:: THE DATA ::

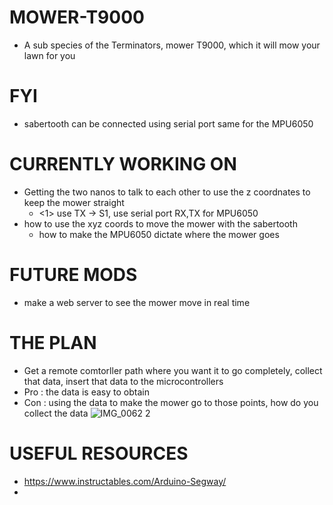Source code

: # MOWER-T9000
- A sub species of the Terminators, mower T9000, which it will mow your lawn for you 

# FYI
- sabertooth can be connected using serial port same for the MPU6050

# CURRENTLY WORKING ON 
- Getting the two nanos to talk to each other to use the z coordnates to keep the mower straight 
    - <1> use TX -> S1, use serial port RX,TX for MPU6050
- how to use the xyz coords to move the mower with the sabertooth
    - how to make the MPU6050 dictate where the mower goes 

# FUTURE MODS
- make a web server to see the mower move in real time

# THE PLAN 
- Get a remote comtorller path where you want it to go completely, collect that data, insert that data to the microcontrollers
- Pro : the data is easy to obtain
- Con : using the data to make the mower go to those points, how do you collect the data 
![IMG_0062 2](https://user-images.githubusercontent.com/62858192/120876274-d4ff0a00-c57d-11eb-8e36-67dbd5e5b1c8.jpg)

# USEFUL RESOURCES
- https://www.instructables.com/Arduino-Segway/
-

:::

> [TRY IT]: From the first record to the last, retype everything exactly except the images.

> [RESPONSE AREA]:
Source code

: # MOWER-T9000
- A sub species of the Terminators, mower T9000, which it will mow your lawn for you 

# FYI
- sabertooth can be connected using serial port same for the MPU6050

# CURRENTLY WORKING ON 
- Getting the two nanos to talk to each other to use the z coordnates to keep the mower straight 
    - <1> use TX -> S1, use serial port RX,TX for MPU6050
- how to use the xyz coords to move the mower with the sabertooth
    - how to make the MPU6050 dictate where the mower goes 

# FUTURE MODS
- make a web server to see the mower move in real time

# THE PLAN 
- Get a remote comtorller path where you want it to go completely, collect that data, insert that data to the microcontrollers
- Pro : the data is easy to obtain
- Con : using the data to make the mower go to those points, how do you collect the data 
![IMG_0062 2](https://user-images.githubusercontent.com/62858192/120876274-d4ff0a00-c57d-11eb-8e36-67dbd5e5b1c8.jpg)

# USEFUL RESOURCES
- https://www.instructables.com/Arduino-Segway/
-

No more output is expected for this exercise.